The cast of Newsies practicing a full run thorough of the show. (Photography by: Sarah Hentges)

Is Newsies Character “Crutchie” Controversial?

The news of the Academy for the Performing Arts (APA) performing Newsies as their fall musical has attracted controversy over the character known as “Crutchie.” The character Crutchie is considered to be disabled because he had polio as a kid, which left him with a leg that is inoperative that causes him to rely on a crutch to walk.

Many find the incorporation of the character offensive and believe that the role of Crutchie should be given to an actor with a physical disability in real life. Others think that the character should be completely removed from the show.

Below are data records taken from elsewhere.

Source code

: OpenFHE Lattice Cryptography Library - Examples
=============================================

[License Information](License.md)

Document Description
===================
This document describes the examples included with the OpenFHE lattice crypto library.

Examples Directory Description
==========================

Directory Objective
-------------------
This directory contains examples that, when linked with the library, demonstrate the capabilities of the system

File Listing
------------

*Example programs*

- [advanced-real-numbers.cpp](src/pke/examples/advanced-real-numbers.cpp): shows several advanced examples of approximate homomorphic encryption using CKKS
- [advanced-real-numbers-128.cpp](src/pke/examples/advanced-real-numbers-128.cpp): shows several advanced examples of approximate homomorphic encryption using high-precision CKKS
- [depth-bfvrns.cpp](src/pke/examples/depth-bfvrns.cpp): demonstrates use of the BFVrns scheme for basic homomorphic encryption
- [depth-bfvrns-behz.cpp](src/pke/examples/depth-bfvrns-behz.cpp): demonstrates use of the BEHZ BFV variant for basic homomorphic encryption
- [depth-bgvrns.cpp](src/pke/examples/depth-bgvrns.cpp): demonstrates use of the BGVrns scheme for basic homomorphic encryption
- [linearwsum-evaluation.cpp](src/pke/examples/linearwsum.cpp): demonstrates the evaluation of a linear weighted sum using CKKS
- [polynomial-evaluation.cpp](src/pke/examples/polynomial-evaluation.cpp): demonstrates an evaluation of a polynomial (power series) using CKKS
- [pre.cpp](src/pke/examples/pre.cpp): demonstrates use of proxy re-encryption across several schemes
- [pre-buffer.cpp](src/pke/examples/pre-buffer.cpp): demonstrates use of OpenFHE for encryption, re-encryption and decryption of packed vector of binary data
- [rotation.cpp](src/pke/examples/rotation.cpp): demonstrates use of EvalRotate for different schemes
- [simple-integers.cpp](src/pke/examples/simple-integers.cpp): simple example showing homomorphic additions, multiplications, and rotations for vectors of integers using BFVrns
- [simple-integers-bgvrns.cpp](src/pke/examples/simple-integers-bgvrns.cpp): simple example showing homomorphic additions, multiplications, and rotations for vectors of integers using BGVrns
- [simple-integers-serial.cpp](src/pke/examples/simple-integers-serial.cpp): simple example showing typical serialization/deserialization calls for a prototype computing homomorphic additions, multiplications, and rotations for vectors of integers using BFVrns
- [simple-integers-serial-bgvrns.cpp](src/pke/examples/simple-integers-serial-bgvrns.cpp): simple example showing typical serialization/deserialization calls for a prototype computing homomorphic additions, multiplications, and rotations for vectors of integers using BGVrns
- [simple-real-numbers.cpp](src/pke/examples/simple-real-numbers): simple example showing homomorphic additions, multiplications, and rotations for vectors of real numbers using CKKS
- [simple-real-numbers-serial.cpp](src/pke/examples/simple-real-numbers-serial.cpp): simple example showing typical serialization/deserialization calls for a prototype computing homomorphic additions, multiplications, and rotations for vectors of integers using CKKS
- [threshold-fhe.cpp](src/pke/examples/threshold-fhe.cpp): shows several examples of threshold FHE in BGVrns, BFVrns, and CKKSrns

Grace Cross, a physically disabled Academy for the Performing Arts (APA) student who attends Huntington Beach High School, is an example of someone who spoke out for the character to be changed or removed from the show. 

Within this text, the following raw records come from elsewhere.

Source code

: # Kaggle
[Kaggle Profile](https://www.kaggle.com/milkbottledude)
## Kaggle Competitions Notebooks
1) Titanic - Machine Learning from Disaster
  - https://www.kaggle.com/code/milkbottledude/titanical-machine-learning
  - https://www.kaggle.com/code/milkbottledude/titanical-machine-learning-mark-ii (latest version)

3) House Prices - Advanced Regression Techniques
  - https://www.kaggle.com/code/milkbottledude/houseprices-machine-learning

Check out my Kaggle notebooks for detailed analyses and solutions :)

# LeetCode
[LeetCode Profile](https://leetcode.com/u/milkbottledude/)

“There are many reasons why the character is offensive,” Cross said.

“Number one, his name is Crutchie, and having an able [bodied] person portray that character [of that] sort makes disability a mockery in theater than it should be,” Cross repeated.

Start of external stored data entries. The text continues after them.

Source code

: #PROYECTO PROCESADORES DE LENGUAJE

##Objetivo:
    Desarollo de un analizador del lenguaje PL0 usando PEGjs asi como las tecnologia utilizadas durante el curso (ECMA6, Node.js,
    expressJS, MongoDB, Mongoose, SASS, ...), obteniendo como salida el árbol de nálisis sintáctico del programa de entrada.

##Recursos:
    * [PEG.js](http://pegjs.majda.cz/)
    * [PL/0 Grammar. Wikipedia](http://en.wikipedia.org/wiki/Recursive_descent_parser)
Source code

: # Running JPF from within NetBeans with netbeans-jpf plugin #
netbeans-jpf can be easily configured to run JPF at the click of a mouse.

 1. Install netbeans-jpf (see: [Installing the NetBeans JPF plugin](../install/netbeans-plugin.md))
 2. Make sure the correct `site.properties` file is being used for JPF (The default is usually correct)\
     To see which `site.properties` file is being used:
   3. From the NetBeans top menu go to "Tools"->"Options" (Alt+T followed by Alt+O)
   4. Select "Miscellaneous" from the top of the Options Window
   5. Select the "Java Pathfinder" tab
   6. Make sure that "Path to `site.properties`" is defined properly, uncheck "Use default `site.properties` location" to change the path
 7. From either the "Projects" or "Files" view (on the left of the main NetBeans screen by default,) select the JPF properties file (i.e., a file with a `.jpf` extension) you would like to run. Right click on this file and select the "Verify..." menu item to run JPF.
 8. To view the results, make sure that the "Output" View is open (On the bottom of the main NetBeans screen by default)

Grace also talks about how accurate representation is more important than just any representation at all. 

“If and when they did cast able people in the role of Crutchie, it’s best to just eliminate the disability, and as much I say that representation is important, I mean accurate representation because inaccurate is worse than no representation at all.”

Others believe that the show is a production; it is just acting, and therefore it does no harm to others. When speaking to Kenny Hougue, a student who was cast in the role of Crutchie in APA’s production, said, “By all means, [I do not] want to offend anyone.”  

Hougue went on to add that he “[Does not] want to make it seem like a joke character or anything.” 

He also explained that the actors know that disabilities are real and that they do not want to make fun of the disabled community or anyone affected by this topic.

From the APA Administration’s perspective, Stacy Robison, APA’s Special Programs Administrator said, “We do have several people with disabilities cast in the show…we did not have anyone audition for the role of Crutchie with the same disability as the character…The roles were advertised, and we cast who came to the call.” 

Robison continued, “I believe it is important to note that a disability is defined as a condition or function judged to be significantly impaired relative to the usual standard of an individual or group. The term is used to refer to individual functioning, including physical impairment, sensory impairment, cognitive impairment, intellectual impairment, mental illness, and various types of chronic disease. Some differences may be invisible…These discussions can include the autism spectrum, dyslexia, dysgraphia, and attention deficit (hyperactivity) disorder.”

The legality of the show itself was something directors had to take into consideration when putting it together.

“In order to perform a show at HB APA, we are required to pay for the Rights and Royalties of a show. This is called a Performance License. In the spring of each year, we apply for shows for the following year, and often some of our choices are turned down based on what other theaters and schools have also applied for the rights. Once we have been accepted, we then must follow the Performance License to the full extent, and any violation can lead to Musical Theater International to automatically and immediately terminate the production,” said Robison.

She went on to talk about how “The License Agreement expressly states that the show you license must be performed as written. Changing the show – including altering the music, lyrics, book, and/or switching the gender of a character or changing the period setting – is a serious violation of the author’s rights and is strictly prohibited. Unauthorized alteration of material may result in losing your performance license.”

There are controversial opinions about Newsies, whether it is that people find it offensive or people just find it acting. APA is home to many students who have disabilities, and the cast of Newsies has taken them into consideration. APA will still be putting on Newsies, while simultaneously trying to be respectful of the disabled community.